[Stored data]

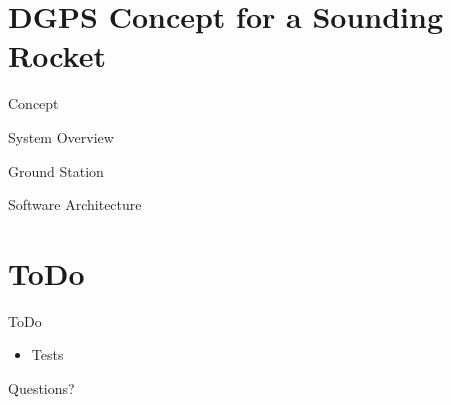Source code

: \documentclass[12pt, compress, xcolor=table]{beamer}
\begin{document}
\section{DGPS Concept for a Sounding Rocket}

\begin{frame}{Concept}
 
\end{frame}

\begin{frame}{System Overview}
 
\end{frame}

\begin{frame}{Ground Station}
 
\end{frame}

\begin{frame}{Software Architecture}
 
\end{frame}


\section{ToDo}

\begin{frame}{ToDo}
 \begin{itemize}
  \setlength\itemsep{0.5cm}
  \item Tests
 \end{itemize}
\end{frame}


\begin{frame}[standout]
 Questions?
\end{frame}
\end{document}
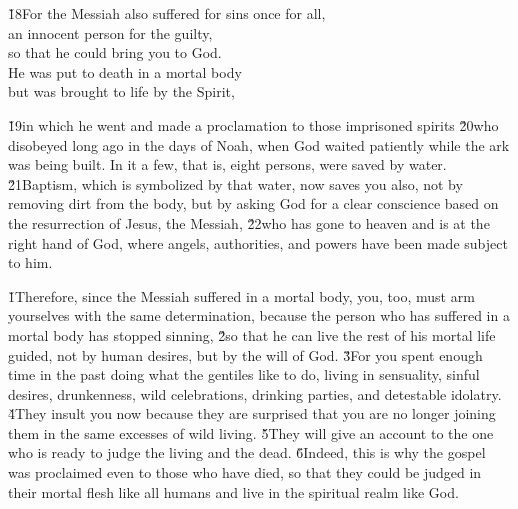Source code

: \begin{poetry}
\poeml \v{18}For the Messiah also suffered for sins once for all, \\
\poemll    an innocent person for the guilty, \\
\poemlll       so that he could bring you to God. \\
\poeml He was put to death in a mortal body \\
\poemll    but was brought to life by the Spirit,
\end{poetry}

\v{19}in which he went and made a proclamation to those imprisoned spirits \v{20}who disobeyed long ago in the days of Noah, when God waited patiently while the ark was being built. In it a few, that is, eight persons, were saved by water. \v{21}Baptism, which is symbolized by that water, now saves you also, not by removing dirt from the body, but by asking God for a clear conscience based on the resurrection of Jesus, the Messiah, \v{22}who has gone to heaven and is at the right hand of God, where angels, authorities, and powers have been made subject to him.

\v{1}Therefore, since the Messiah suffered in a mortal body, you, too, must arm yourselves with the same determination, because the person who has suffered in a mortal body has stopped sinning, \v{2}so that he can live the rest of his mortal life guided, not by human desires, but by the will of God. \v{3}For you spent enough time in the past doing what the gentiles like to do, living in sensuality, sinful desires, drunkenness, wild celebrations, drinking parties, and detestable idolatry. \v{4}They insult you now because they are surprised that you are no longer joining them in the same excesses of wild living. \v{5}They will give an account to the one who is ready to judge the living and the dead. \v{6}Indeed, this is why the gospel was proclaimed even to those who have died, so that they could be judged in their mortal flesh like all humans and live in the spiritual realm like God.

--

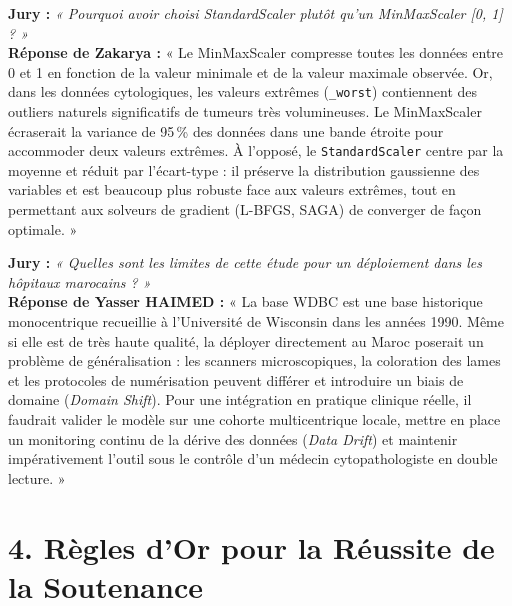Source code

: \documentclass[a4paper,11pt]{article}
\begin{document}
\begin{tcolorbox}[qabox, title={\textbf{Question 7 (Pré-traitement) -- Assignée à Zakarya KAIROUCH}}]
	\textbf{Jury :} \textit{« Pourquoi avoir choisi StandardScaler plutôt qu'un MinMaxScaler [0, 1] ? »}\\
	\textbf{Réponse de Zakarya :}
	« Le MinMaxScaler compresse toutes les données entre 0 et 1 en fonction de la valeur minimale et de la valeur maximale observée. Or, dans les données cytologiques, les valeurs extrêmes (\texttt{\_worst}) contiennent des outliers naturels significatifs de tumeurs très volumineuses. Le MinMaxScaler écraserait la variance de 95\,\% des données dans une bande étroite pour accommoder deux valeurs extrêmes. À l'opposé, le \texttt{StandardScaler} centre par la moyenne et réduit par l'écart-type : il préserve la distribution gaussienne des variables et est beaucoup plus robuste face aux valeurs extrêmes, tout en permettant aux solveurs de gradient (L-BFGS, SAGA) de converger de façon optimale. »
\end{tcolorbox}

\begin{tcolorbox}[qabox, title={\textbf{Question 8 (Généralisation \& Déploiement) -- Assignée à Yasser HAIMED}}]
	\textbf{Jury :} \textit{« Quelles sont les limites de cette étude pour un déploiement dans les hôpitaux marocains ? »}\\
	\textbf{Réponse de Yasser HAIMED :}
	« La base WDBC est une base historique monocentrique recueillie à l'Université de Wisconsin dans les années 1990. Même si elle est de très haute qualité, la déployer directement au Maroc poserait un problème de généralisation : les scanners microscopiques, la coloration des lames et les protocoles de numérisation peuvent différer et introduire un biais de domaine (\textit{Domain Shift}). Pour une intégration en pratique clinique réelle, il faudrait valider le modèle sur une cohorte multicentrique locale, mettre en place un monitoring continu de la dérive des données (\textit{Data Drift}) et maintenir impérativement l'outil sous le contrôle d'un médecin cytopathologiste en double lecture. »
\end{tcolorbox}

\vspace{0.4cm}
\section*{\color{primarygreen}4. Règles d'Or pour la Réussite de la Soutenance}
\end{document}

Work request >>
Lines with the word "Yasser": report how many there are in the entries, as a bare number.

Output of the task >>
2